Aktuelle Ernährungsmedizin 2010; 35 - VS1
DOI: 10.1055/s-0030-1254559

Entscheidungen über Therapiebegrenzung auf der Intensivstation

D Dörr 1
  • 1Uniklinik Köln, Institut für Geschichte und Ethik der Medizin, Köln, Germany

Fragen nach den Grenzen der Anwendung von medizinischem Können und medizinischer Technik sind eng an Überlegungen nach den Zielsetzungen dieser Maßnahmen geknüpft. Dabei sind Interventionen in Bezug auf ihre Nutzen- oder Schadensschätzungen zu hinterfragen.
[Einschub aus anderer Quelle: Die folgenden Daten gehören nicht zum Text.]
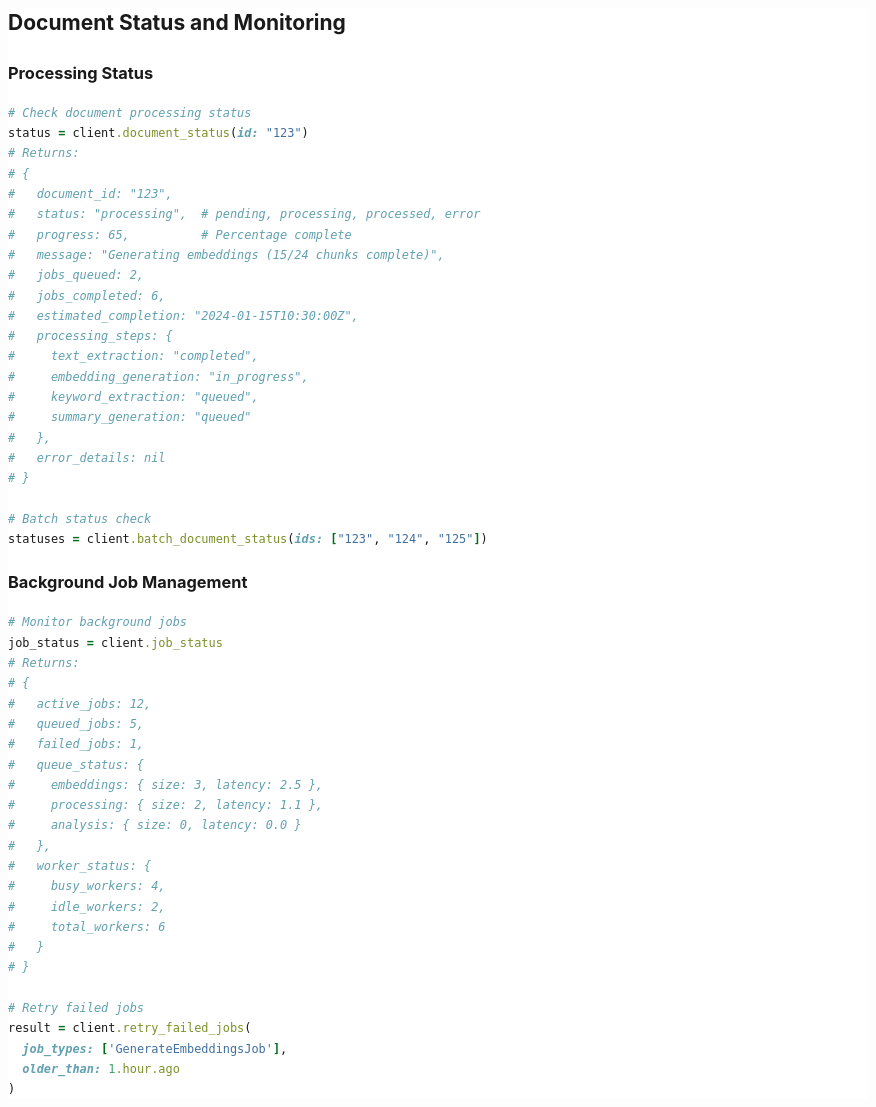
 ```ruby
```

## Document Status and Monitoring

### Processing Status

```ruby
# Check document processing status
status = client.document_status(id: "123")
# Returns:
# {
#   document_id: "123",
#   status: "processing",  # pending, processing, processed, error
#   progress: 65,          # Percentage complete
#   message: "Generating embeddings (15/24 chunks complete)",
#   jobs_queued: 2,
#   jobs_completed: 6,
#   estimated_completion: "2024-01-15T10:30:00Z",
#   processing_steps: {
#     text_extraction: "completed",
#     embedding_generation: "in_progress",
#     keyword_extraction: "queued",
#     summary_generation: "queued"
#   },
#   error_details: nil
# }

# Batch status check
statuses = client.batch_document_status(ids: ["123", "124", "125"])
```

### Background Job Management

```ruby
# Monitor background jobs
job_status = client.job_status
# Returns:
# {
#   active_jobs: 12,
#   queued_jobs: 5,
#   failed_jobs: 1,
#   queue_status: {
#     embeddings: { size: 3, latency: 2.5 },
#     processing: { size: 2, latency: 1.1 },
#     analysis: { size: 0, latency: 0.0 }
#   },
#   worker_status: {
#     busy_workers: 4,
#     idle_workers: 2,
#     total_workers: 6
#   }
# }

# Retry failed jobs
result = client.retry_failed_jobs(
  job_types: ['GenerateEmbeddingsJob'],
  older_than: 1.hour.ago
)
```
Es wird primär die Auswirkung einer Therapie auf die Lebenserwartung und/oder Lebensqualität des Patienten bewertet. Die Evaluation der Lebensqualität eines Menschen genügt allerdings erst dann ethischen Anforderungen, wenn als Bewertungsgrundlage die Wertvorstellungen des Betroffenen herangezogen werden. Neben der vom Arzt zu treffenden medizinischen Indikation gilt der Patientenwille als Handlungsorientierung bei der Entscheidung über Behandlungsoptionen – z.B. einer PEG-Anlage. In der Praxis wird die Therapiebegrenzung durch eine Therapiezieländerung von der kurativen zur palliativen Patientenversorgung bestimmt. Dies schließt Überlegungen über die Art der Einstellungsmaßnahmen ein; im Vordergrund steht die Leidenslinderung [3]. Die Einteilung nach Sterbehilfekategorien, an denen man sich nach wie vor in der Medizin wie auch im Strafrecht orientiert, führt hier mitunter zu folgeträchtigen Missverständnissen, da sie an der klinischen Wirklichkeit vorbei geht. Ein grundsätzliches Problem in der Entscheidungssituation stellt die Tatsache dar, dass ein aktives Eingreifen in eine Situation vom Handelnden anders wahrgenommen und somit anders bewertet wird als das passive Zulassen oder Abwarten. Für die moralische Beurteilung von Handlungen besteht jedoch kein Unterschied zwischen aktivem Eingreifen und passivem Geschehenlassen da Handeln das Unterlassen einschließt [2]. Zur Lösung ethischer Entscheidungskonflikte wird mitunter auf einen Begründungsansatz zurückgegriffen, der auf den bioethischen Prinzipien: Autonomie, Benefizienz, Nichtschädigung und Gerechtigkeit basiert [1]. Gerade in Zusammenhag mit kasuistischen Methoden kann diese Prinzipienethik helfen, konsensfähige Konfliktlösung in der Praxis zu erreichen. Neben der Zielgröße Lebensqualität sollte die Diskussion über Parameter der Sterbensqualität in der Intensivmedizin einen angemessenen Platz finden.

Literatur: [1] Beauchamp TL, Childress JF (2008) Principles of Biomedical Ethics (6. ed.). New York. [2] Birnbacher D (2006) Bioethik zwischen Natur und Interesse. Frankfurt. [3] Bundesärztekammer (2008) Sterben in Würde. Grundsätze zur Sterbebegleitung. Berlin.